→ WHAT THE TASK ASKS
Reproduce every record verbatim but drop the pictures.

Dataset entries
:::::

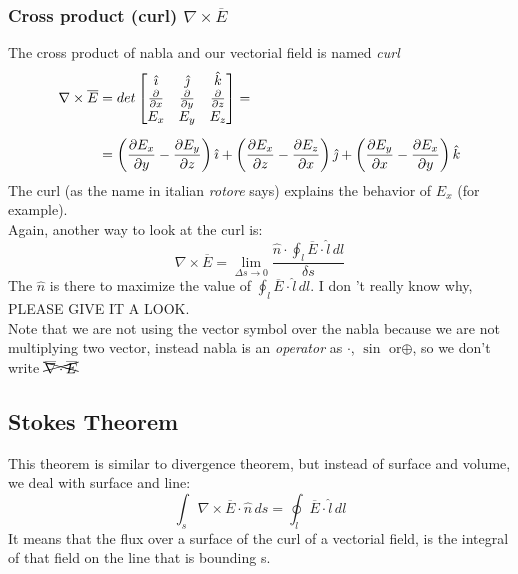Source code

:\subsubsection*{Cross product (curl) $\nabla \times \overline{E}$}
The cross product of nabla and our vectorial field is named \emph{curl}
\begin{align}
    \begin{split}
        \nabla\times \overline{E}&=det
        \left[ \begin{matrix}
        \hat{\imath} & \hat{\jmath} & \hat{\mathnormal{k}}\\
        \frac{\partial}{\partial x} & \frac{\partial}{\partial y} & \frac{\partial}{\partial z}\\
        E_x & E_y & E_z
        \end{matrix}\right]=\\[5pt]
        &=\left(\frac{\partial E_x}{\partial y} - \frac{\partial E_y}{\partial z}\right)\hat{\imath}+
        \left(\frac{\partial E_x}{\partial z} - \frac{\partial E_z}{\partial x}\right)\hat{\jmath}+
        \left(\frac{\partial E_y}{\partial x} - \frac{\partial E_x}{\partial y}\right)\hat{\mathnormal{k}}
    \end{split}
\end{align}
The curl (as the name in italian \emph{rotore} says) explains the behavior of $E_x$ (for example).\\
Again, another way to look at the curl is:
\begin{equation}
\nabla \times \overline{E}=\lim_{\Delta s \rightarrow 0}\frac{\hat{n}\cdot\oint_l \overline{E}\cdot \hat{l}\,dl}{\delta s}
\end{equation}
The $\hat{n}$ is there to maximize the value of $\oint_l \overline{E}\cdot \hat{l}\,dl$. I don
't really know why, PLEASE GIVE IT A LOOK.\\
Note that we are not using the vector symbol over the nabla because we are not multiplying two vector, instead nabla is an \emph{operator} as $\cdot$, $\sin$ or$\oplus$, so we don't write $\xcancel{\overline{\nabla}\cdot\overline{E}}$
\subsection*{Stokes Theorem}
This theorem is similar to divergence theorem, but instead of surface and volume, we deal with surface and line:
\begin{equation}\label{eq:stokes_eq}
\int_s \nabla\times \overline{E}\cdot \hat{n}\,ds=\oint_l\overline{E}\cdot\hat{l}\,dl
\end{equation}
It means that the flux over a surface of the curl of a vectorial field, is the integral of that field on the line that is bounding s.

:::::

→ SOLUTION TO THIS PROBLEM
Source code

:\subsubsection*{Cross product (curl) $\nabla \times \overline{E}$}
The cross product of nabla and our vectorial field is named \emph{curl}
\begin{align}
    \begin{split}
        \nabla\times \overline{E}&=det
        \left[ \begin{matrix}
        \hat{\imath} & \hat{\jmath} & \hat{\mathnormal{k}}\\
        \frac{\partial}{\partial x} & \frac{\partial}{\partial y} & \frac{\partial}{\partial z}\\
        E_x & E_y & E_z
        \end{matrix}\right]=\\[5pt]
        &=\left(\frac{\partial E_x}{\partial y} - \frac{\partial E_y}{\partial z}\right)\hat{\imath}+
        \left(\frac{\partial E_x}{\partial z} - \frac{\partial E_z}{\partial x}\right)\hat{\jmath}+
        \left(\frac{\partial E_y}{\partial x} - \frac{\partial E_x}{\partial y}\right)\hat{\mathnormal{k}}
    \end{split}
\end{align}
The curl (as the name in italian \emph{rotore} says) explains the behavior of $E_x$ (for example).\\
Again, another way to look at the curl is:
\begin{equation}
\nabla \times \overline{E}=\lim_{\Delta s \rightarrow 0}\frac{\hat{n}\cdot\oint_l \overline{E}\cdot \hat{l}\,dl}{\delta s}
\end{equation}
The $\hat{n}$ is there to maximize the value of $\oint_l \overline{E}\cdot \hat{l}\,dl$. I don
't really know why, PLEASE GIVE IT A LOOK.\\
Note that we are not using the vector symbol over the nabla because we are not multiplying two vector, instead nabla is an \emph{operator} as $\cdot$, $\sin$ or$\oplus$, so we don't write $\xcancel{\overline{\nabla}\cdot\overline{E}}$
\subsection*{Stokes Theorem}
This theorem is similar to divergence theorem, but instead of surface and volume, we deal with surface and line:
\begin{equation}\label{eq:stokes_eq}
\int_s \nabla\times \overline{E}\cdot \hat{n}\,ds=\oint_l\overline{E}\cdot\hat{l}\,dl
\end{equation}
It means that the flux over a surface of the curl of a vectorial field, is the integral of that field on the line that is bounding s.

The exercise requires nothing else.